A sports broadcaster said this morning that the upcoming Superbowl is the first to have two black quarterbacks starting. I was reminded of Mitchner’s book Caribbean wherein the racial categorizing ideas of one French slave owner of Haiti were described. A black was said to be anyone to have 1/256% African black ancestry.
All-Pro Reels from District of Columbia, USA, CC BY-SA 2.0 https://creativecommons.org/licenses/by-sa/2.0, via Wikimedia Commons
Having painted hundreds of buildings over the years I tend to object with calling a color something other than what it is. Patrick Mahomes’ skin simply isn’t black. Wal-mart paint departments ( I am not making a recommendation here) generally have laser paint color identifiers that can detect the angstrom wavelengths of light reflect off a color sample fairly accurately. If the Walton group that bought the Denver Broncos used their paint sample analyzer on Patrick Mahomes I am certain that it would not report the finding ‘black’.
In my opinion it is wrong to continue to use slave-era color generalities for television analysis classifications of players. If a player if coffee with cream colored the sportscaster should say that the Superbowl is the first to have a coffee colored with cream quarterback vs a somewhat black quarterback.
Creamed coffee color is not the best term.
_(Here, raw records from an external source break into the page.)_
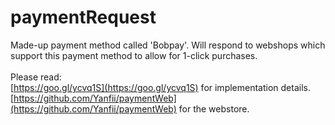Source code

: # paymentRequest
Made-up payment method called 'Bobpay'. Will respond to webshops which support this payment method to allow for 1-click purchases. 
<br />
<br />
Please read: <br />
[https://goo.gl/ycvq1S](https://goo.gl/ycvq1S) for implementation details. <br />
[https://github.com/Yanfii/paymentWeb](https://github.com/Yanfii/paymentWeb) for the webstore.
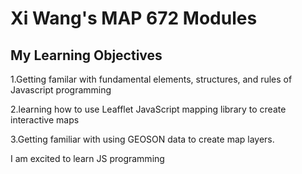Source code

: # Xi Wang's MAP 672 Modules
## My Learning Objectives

1.Getting familar with fundamental elements, structures, and rules of Javascript programming

2.learning how to use Leafflet JavaScript mapping library to create interactive maps

3.Getting familiar with using GEOSON data to create map layers.

I am excited to learn JS programming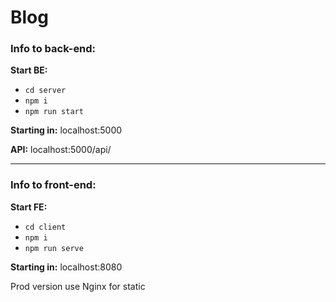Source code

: # Blog

### Info to back-end:
**Start BE:** 
* `cd server`
* `npm i`
* `npm run start`

**Starting in:** localhost:5000

**API:** localhost:5000/api/

___

### Info to front-end:
**Start FE:** 
* `cd client`
* `npm i`
* `npm run serve`

**Starting in:** localhost:8080

Prod version use Nginx for static
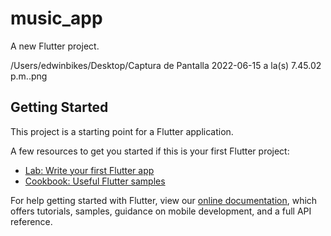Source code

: # music_app

A new Flutter project.


/Users/edwinbikes/Desktop/Captura de Pantalla 2022-06-15 a la(s) 7.45.02 p.m..png



## Getting Started

This project is a starting point for a Flutter application.

A few resources to get you started if this is your first Flutter project:

- [Lab: Write your first Flutter app](https://flutter.dev/docs/get-started/codelab)
- [Cookbook: Useful Flutter samples](https://flutter.dev/docs/cookbook)

For help getting started with Flutter, view our
[online documentation](https://flutter.dev/docs), which offers tutorials,
samples, guidance on mobile development, and a full API reference.

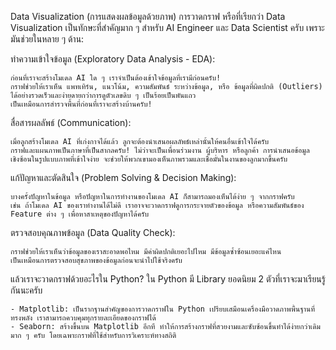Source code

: Data Visualization (การแสดงผลข้อมูลด้วยภาพ)
การวาดกราฟ หรือที่เรียกว่า Data Visualization เป็นทักษะที่สำคัญมาก ๆ สำหรับ AI Engineer และ Data Scientist ครับ เพราะมันช่วยในหลาย ๆ ด้าน:

ทำความเข้าใจข้อมูล (Exploratory Data Analysis - EDA):

    ก่อนที่เราจะสร้างโมเดล AI ใด ๆ เราจำเป็นต้องเข้าใจข้อมูลที่เรามีก่อนครับ!
    กราฟช่วยให้เราเห็น แพทเทิร์น, แนวโน้ม, ความสัมพันธ์ ระหว่างข้อมูล, หรือ ข้อมูลที่ผิดปกติ (Outliers) ได้อย่างรวดเร็วและง่ายดายกว่าการดูตัวเลขดิบ ๆ เป็นร้อยเป็นพันแถว
    เป็นเหมือนการสำรวจพื้นที่ก่อนที่เราจะสร้างบ้านครับ!

สื่อสารผลลัพธ์ (Communication):

    เมื่อลูกสร้างโมเดล AI ที่เก่งกาจได้แล้ว ลูกจะต้องนำเสนอผลลัพธ์เหล่านั้นให้คนอื่นเข้าใจได้ครับ
    กราฟและแผนภาพเป็นภาษาที่เป็นสากลครับ! ไม่ว่าจะเป็นเพื่อนร่วมงาน ผู้บริหาร หรือลูกค้า การนำเสนอข้อมูลเชิงซ้อนในรูปแบบภาพที่เข้าใจง่าย จะช่วยให้พวกเขามองเห็นภาพรวมและเชื่อมั่นในงานของลูกมากขึ้นครับ

แก้ปัญหาและตัดสินใจ (Problem Solving & Decision Making):

    บางครั้งปัญหาในข้อมูล หรือปัญหาในการทำงานของโมเดล AI ก็สามารถมองเห็นได้ง่าย ๆ จากกราฟครับ
    เช่น ถ้าโมเดล AI ของเราทำงานได้ไม่ดี เราอาจจะวาดกราฟดูการกระจายตัวของข้อมูล หรือความสัมพันธ์ของ Feature ต่าง ๆ เพื่อหาสาเหตุของปัญหาได้ครับ

ตรวจสอบคุณภาพข้อมูล (Data Quality Check):

    กราฟช่วยให้เราเห็นว่าข้อมูลของเราสะอาดพอไหม มีค่าผิดปกติเยอะไปไหม มีข้อมูลซ้ำซ้อนเยอะแค่ไหน
    เป็นเหมือนการตรวจสอบสุขภาพของข้อมูลก่อนจะนำไปใช้จริงครับ

แล้วเราจะวาดกราฟด้วยอะไรใน Python?
ใน Python มี Library ยอดนิยม 2 ตัวที่เราจะมาเรียนรู้กันนะครับ

    - Matplotlib: เป็นรากฐานสำคัญของการวาดกราฟใน Python เปรียบเสมือนเครื่องมือวาดภาพพื้นฐานที่ทรงพลัง เราสามารถควบคุมทุกรายละเอียดของกราฟได้
    - Seaborn: สร้างขึ้นบน Matplotlib อีกที ทำให้การสร้างกราฟที่สวยงามและซับซ้อนขึ้นทำได้ง่ายกว่าเดิมมาก ๆ ครับ โดยเฉพาะกราฟที่ใช้สำหรับการวิเคราะห์ทางสถิติ
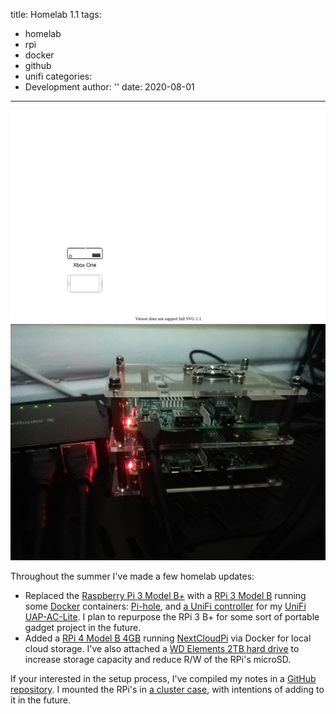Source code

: title: Homelab 1.1
tags:
- homelab
- rpi
- docker
- github
- unifi
categories:
- Development
author: ''
date: 2020-08-01
---

<!-- TODO: add captions -->
<div class="container-fluid">
    <div class="row">
        <div class="col-lg-6">
            <img src="/2020/08/01/homelab-1.1/homelab-1.1.svg" alt="">
        </div>
        <div class="col-lg-6">
            <img src="/2020/08/01/homelab-1.1/pi-cluster-2.jpg" alt="">
        </div>
    </div>
</div>

Throughout the summer I've made a few homelab updates:

- Replaced the [Raspberry Pi 3 Model B+](https://www.raspberrypi.org/products/raspberry-pi-3-model-b-plus/) with a [RPi 3 Model B](https://www.raspberrypi.org/products/raspberry-pi-3-model-b/) running some [Docker](https://docs.nextcloudpi.com/en/how-to-get-started-with-ncp-docker/) containers: [Pi-hole](https://github.com/pi-hole/docker-pi-hole/), and [a UniFi controller](https://tynick.com/blog/09-08-2019/unifi-controller-with-raspberry-pi-and-docker/) for my [UniFi UAP-AC-Lite](https://www.ui.com/unifi/unifi-ap-ac-lite/). I plan to repurpose the RPi 3 B+ for some sort of portable gadget project in the future.
- Added a [RPi 4 Model B 4GB](https://www.raspberrypi.org/products/raspberry-pi-4-model-b/specifications/) running [NextCloudPi](https://ownyourbits.com/nextcloudpi/) via Docker for local cloud storage. I've also attached a [WD Elements 2TB hard drive](https://shop.westerndigital.com/products/portable-drives/wd-elements-portable-usb-3-0-hdd#WDBU6Y0020BBK-WESN) to increase storage capacity and reduce R/W of the RPi's microSD.

If your interested in the setup process, I've compiled my notes in a [GitHub repository](https://github.com/bcerney/rpi-exploration). I mounted the RPi's in [a cluster case](https://www.amazon.com/gp/product/B07CTG5N3V/), with intentions of adding to it in the future.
I am sure the Wal-mart paint analysis laser would have a more accurate term. The genome of Americans with African black ancestry is 24% European and nearly 1% American Indian. Muhammad Ali was probably more than 50% Euro and perhaps was 75% Euro, Mahomes probably is more than 60% European ancestrally speaking, so why the inaccuracy anyway. Get the paint machine out there and sample everyone’s derm and get the HTML color code chart out for better verbal communication.